EXERCISE GOAL: From the listing below, pick out each line with the word "Programmer".

RECORDS:
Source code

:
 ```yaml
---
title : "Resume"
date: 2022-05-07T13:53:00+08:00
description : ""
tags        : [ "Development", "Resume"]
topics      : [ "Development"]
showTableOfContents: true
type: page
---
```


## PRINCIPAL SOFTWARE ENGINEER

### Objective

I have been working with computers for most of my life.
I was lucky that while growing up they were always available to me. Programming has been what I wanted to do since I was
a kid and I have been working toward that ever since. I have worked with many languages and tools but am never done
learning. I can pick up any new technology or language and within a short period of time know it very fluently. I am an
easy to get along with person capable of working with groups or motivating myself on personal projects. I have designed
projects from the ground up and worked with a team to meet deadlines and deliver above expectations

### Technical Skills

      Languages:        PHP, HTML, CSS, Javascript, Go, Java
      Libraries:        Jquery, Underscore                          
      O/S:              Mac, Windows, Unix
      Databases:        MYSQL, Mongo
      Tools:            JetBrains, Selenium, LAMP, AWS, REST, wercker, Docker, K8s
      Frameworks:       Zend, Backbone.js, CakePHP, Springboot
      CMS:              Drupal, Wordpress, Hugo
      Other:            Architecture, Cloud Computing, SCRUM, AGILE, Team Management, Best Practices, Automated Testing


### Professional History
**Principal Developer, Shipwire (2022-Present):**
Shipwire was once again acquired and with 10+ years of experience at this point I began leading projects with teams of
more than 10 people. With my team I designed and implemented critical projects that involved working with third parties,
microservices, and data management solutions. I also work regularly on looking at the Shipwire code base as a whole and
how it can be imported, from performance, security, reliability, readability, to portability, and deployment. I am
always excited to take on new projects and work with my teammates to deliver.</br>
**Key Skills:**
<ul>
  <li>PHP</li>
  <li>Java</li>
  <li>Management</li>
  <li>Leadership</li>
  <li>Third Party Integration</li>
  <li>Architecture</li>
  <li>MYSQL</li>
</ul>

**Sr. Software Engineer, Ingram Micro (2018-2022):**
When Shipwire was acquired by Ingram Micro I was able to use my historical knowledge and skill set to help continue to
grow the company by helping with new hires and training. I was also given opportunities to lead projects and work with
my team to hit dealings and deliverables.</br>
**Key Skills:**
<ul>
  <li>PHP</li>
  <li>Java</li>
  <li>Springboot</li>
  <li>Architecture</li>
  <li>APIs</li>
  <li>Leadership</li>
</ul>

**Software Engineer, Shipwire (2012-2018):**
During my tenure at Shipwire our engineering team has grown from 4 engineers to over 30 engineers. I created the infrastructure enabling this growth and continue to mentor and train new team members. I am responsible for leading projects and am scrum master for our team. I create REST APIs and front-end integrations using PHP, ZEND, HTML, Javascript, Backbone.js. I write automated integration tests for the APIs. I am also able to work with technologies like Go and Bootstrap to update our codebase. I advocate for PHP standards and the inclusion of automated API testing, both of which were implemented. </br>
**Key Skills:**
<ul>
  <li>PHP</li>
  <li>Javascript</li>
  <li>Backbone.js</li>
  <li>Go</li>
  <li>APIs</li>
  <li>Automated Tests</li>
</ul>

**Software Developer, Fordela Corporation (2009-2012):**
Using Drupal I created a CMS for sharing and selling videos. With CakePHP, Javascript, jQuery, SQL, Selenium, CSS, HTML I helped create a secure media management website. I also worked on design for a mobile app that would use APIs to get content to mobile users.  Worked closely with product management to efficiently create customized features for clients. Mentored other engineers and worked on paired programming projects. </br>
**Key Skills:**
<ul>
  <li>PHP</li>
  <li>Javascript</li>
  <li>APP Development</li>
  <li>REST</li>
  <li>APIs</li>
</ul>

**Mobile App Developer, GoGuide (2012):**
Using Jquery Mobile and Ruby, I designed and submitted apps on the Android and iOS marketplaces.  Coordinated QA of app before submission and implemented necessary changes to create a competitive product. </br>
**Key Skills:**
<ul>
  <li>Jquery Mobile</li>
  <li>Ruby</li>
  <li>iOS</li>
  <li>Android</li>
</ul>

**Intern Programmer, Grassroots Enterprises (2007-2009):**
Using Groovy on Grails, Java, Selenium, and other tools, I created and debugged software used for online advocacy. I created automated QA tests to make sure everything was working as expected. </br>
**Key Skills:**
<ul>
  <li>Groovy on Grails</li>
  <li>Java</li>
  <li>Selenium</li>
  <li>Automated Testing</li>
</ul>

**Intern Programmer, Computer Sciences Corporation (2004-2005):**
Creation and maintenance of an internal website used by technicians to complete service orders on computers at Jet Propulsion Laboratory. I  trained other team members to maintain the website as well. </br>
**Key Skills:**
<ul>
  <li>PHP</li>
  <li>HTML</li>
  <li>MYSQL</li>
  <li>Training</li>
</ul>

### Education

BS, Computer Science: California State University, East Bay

WRITTEN RESPONSE:
**Intern Programmer, Grassroots Enterprises (2007-2009):**
**Intern Programmer, Computer Sciences Corporation (2004-2005):**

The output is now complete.